◆ **TASK DESCRIPTION**:
Among these entries, how many lines have the string "author" in them? Only the number is needed.

◆ **RECORD EXCERPTS**:
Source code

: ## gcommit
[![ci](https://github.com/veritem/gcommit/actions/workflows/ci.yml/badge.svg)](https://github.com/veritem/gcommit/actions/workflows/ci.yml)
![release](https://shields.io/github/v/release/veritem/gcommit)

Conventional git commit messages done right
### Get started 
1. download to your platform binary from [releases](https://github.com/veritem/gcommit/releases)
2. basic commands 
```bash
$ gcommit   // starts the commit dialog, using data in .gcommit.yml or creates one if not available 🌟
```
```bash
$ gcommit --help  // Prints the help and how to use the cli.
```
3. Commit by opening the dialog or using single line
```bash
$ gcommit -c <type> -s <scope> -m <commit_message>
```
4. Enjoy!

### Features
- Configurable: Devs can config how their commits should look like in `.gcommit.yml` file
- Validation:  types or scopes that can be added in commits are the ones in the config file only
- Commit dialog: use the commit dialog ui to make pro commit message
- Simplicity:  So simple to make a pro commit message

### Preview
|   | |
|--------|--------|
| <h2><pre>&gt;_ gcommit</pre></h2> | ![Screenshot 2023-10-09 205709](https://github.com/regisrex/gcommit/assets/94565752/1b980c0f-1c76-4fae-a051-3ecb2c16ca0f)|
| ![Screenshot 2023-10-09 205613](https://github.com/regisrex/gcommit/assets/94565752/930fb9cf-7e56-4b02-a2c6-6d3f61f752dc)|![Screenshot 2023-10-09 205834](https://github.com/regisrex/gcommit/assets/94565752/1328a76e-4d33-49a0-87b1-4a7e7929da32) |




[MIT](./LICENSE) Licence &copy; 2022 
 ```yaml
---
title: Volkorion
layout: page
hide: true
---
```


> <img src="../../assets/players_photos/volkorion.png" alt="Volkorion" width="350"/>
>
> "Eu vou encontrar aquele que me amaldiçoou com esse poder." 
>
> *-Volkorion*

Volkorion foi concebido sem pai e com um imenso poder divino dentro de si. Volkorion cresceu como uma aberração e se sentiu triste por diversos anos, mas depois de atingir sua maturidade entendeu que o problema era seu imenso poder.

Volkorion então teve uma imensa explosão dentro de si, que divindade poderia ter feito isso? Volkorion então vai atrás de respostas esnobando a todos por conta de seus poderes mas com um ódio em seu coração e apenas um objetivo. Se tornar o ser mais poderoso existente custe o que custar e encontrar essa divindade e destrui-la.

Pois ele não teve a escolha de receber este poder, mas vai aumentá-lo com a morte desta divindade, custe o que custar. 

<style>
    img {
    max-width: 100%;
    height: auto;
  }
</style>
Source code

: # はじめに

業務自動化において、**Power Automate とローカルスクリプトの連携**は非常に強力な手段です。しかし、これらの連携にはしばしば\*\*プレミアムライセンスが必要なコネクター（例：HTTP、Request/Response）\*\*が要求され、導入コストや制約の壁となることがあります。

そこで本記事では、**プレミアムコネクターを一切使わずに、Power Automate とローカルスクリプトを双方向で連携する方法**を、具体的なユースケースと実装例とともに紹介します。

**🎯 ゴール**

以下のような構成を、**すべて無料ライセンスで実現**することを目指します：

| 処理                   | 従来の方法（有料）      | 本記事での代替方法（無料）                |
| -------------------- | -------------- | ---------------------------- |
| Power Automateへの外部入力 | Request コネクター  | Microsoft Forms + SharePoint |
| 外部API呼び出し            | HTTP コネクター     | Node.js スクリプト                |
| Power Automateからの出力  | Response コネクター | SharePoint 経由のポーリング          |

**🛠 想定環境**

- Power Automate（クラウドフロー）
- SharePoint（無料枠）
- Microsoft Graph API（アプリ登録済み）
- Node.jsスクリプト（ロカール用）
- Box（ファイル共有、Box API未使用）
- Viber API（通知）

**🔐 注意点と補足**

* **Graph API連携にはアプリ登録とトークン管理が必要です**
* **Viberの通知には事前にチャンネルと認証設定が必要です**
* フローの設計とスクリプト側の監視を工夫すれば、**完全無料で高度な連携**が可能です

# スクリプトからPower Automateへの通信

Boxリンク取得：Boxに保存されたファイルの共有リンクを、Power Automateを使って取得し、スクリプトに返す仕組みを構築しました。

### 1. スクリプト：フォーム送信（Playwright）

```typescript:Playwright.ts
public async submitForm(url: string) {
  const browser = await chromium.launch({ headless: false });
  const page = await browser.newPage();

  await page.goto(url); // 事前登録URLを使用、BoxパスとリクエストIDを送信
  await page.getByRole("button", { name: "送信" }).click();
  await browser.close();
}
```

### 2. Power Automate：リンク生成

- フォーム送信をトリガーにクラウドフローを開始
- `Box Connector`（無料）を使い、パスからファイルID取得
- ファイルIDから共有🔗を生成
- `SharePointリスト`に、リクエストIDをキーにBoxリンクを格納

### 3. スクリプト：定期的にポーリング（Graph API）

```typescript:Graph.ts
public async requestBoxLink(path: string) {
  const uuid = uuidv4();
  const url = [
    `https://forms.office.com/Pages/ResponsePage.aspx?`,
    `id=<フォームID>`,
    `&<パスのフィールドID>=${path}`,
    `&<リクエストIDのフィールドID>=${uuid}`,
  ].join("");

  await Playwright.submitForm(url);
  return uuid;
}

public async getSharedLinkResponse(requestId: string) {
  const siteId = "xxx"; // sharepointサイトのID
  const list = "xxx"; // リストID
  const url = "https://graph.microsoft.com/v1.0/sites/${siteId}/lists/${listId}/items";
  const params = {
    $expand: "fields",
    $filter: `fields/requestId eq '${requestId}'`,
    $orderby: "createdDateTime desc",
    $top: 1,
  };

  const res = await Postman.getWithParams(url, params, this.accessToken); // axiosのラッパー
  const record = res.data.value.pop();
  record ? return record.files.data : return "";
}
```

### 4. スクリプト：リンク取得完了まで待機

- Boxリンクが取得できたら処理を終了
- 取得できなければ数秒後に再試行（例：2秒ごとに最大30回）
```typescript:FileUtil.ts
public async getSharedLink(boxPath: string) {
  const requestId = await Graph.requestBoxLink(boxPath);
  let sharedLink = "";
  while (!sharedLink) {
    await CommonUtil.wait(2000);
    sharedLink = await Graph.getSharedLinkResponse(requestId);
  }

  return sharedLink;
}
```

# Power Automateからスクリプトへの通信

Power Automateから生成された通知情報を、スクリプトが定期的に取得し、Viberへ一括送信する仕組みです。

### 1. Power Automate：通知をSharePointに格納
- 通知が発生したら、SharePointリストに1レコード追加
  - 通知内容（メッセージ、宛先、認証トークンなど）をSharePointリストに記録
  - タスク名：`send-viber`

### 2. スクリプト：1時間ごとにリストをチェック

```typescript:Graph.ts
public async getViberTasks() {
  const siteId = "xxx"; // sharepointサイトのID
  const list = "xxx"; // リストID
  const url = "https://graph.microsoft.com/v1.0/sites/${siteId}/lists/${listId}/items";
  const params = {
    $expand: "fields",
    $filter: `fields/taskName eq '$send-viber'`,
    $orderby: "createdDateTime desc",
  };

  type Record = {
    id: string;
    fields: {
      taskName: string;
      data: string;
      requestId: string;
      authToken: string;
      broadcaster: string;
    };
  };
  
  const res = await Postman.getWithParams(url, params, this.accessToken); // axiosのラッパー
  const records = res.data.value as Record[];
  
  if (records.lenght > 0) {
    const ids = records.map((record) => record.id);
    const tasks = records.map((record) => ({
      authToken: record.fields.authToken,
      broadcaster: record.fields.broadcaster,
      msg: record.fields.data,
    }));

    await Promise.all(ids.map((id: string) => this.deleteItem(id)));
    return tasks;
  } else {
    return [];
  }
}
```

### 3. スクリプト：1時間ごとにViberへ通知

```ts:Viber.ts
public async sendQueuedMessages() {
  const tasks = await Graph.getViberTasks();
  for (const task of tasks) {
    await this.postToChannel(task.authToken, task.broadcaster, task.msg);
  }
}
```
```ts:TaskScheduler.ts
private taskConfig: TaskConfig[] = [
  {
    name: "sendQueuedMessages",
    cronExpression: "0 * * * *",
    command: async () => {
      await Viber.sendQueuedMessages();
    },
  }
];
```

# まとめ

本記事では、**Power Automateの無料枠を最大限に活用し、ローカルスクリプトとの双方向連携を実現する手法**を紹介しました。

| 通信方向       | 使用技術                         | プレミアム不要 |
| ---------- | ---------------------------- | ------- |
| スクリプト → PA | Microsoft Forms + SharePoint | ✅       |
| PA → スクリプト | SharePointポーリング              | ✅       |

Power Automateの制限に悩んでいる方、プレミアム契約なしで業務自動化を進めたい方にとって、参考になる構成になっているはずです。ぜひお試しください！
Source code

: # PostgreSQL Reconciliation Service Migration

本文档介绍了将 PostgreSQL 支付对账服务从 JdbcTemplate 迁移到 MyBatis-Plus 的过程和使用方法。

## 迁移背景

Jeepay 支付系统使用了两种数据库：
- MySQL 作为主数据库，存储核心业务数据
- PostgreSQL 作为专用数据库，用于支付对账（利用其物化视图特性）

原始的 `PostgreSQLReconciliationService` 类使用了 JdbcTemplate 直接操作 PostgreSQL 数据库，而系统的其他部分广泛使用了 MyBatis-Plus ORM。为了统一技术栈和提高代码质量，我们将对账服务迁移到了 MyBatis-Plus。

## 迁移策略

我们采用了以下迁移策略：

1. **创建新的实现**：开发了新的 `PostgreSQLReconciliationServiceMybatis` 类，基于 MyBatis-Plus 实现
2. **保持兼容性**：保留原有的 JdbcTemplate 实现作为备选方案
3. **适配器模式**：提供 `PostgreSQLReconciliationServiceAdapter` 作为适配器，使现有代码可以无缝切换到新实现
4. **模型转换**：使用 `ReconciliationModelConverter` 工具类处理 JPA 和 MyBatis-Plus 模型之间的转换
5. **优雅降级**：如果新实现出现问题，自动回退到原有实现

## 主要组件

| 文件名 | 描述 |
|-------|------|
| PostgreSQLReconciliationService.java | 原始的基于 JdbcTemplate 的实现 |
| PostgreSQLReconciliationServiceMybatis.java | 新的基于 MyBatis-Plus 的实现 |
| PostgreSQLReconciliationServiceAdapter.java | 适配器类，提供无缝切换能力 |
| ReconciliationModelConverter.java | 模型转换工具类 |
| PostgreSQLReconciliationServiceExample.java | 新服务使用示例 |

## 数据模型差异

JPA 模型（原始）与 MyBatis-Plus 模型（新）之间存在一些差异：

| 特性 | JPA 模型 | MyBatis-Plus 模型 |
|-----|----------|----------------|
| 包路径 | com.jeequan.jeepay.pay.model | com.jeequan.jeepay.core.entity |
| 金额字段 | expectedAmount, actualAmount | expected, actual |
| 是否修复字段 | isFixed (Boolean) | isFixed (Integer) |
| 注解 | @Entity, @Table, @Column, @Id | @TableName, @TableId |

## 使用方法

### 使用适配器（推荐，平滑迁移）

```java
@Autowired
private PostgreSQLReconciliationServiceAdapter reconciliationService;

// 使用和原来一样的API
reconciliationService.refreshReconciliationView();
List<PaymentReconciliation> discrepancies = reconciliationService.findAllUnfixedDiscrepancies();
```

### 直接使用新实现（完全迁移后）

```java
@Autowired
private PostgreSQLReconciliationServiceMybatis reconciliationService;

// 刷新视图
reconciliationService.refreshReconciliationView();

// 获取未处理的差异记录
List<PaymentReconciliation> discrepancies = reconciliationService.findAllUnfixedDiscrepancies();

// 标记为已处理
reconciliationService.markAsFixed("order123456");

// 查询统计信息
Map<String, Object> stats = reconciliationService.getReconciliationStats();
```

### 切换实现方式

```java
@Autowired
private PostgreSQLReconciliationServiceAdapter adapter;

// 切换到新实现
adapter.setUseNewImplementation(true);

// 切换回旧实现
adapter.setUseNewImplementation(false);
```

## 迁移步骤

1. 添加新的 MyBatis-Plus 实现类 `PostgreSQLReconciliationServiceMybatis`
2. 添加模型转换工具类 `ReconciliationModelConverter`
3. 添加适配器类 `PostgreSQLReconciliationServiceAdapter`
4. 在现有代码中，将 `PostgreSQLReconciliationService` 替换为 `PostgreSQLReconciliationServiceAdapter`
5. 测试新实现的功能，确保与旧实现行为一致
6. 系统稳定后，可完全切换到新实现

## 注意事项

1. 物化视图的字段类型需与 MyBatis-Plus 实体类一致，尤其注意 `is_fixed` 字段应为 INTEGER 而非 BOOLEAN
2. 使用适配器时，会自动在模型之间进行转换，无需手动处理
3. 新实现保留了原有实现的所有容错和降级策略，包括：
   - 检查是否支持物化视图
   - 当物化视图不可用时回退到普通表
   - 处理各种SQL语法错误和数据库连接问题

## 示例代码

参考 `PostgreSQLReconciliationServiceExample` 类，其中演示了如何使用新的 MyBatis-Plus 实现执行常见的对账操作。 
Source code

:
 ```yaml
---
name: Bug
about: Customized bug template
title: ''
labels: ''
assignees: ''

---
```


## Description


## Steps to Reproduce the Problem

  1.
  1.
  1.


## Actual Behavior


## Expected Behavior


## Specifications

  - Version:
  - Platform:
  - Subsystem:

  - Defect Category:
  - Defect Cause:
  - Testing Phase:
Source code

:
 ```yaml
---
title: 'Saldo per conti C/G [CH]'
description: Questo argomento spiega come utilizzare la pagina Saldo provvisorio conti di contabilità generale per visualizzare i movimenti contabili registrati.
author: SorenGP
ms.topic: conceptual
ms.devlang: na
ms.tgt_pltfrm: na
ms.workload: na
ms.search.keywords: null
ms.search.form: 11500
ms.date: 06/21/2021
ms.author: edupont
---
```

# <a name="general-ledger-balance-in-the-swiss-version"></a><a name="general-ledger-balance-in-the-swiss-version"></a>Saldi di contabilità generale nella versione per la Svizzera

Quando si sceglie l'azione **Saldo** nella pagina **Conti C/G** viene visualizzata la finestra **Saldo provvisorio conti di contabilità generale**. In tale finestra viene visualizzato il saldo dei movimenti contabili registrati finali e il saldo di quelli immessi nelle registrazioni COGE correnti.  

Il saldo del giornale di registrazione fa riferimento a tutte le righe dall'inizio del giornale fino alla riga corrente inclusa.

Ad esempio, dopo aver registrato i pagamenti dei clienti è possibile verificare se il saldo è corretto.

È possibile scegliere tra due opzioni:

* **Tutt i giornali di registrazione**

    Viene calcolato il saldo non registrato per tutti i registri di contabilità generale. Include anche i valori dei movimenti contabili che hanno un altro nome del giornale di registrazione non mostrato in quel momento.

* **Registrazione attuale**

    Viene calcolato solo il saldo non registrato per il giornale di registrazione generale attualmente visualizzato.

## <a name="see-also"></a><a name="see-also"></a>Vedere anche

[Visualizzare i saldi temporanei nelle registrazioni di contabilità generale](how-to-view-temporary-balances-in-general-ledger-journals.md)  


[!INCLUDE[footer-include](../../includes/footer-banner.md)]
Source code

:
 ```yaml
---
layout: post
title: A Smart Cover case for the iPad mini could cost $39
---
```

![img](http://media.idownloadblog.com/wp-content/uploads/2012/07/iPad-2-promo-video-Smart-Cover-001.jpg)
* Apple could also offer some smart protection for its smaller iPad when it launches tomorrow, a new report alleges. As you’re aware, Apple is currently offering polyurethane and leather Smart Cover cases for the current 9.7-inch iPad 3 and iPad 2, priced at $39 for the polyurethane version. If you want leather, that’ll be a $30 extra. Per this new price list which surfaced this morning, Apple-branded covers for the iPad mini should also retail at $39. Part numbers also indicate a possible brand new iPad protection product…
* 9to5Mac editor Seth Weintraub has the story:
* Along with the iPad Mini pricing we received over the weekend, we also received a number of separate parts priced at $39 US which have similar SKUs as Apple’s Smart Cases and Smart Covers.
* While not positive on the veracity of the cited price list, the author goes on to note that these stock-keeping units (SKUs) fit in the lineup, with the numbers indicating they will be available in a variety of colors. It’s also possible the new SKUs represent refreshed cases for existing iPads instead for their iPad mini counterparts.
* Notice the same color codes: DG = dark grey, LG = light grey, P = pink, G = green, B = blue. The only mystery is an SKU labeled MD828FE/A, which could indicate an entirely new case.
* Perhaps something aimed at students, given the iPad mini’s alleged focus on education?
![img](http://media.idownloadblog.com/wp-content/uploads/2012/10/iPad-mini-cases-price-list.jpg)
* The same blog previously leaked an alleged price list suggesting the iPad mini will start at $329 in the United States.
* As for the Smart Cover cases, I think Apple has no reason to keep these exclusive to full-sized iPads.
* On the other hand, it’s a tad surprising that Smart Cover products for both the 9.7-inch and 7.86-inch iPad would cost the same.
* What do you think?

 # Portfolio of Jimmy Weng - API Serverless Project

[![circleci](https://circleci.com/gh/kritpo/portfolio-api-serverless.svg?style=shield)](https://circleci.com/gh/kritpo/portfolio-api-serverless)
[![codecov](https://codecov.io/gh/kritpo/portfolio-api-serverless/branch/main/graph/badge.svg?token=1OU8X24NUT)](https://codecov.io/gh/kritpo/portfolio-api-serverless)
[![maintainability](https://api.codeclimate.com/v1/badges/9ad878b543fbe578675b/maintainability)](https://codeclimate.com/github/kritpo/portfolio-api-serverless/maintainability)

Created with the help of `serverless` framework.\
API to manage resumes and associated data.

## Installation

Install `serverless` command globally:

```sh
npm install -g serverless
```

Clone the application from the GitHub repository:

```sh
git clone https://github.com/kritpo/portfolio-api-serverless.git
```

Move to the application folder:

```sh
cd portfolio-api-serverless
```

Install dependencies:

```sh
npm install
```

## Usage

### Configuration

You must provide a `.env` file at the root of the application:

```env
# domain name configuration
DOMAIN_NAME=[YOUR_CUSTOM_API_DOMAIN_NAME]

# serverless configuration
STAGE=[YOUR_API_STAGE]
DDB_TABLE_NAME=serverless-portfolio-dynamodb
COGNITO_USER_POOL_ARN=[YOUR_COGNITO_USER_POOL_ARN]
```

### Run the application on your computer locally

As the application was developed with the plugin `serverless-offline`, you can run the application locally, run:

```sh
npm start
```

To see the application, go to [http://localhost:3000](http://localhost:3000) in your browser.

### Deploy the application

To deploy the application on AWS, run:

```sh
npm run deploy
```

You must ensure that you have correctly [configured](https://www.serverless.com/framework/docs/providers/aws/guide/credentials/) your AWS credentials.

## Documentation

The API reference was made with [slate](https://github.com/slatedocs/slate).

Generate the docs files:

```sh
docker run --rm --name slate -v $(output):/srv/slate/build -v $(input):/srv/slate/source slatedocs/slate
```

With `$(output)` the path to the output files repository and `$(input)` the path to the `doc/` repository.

◆ **REPLY TO THE TASK**:
3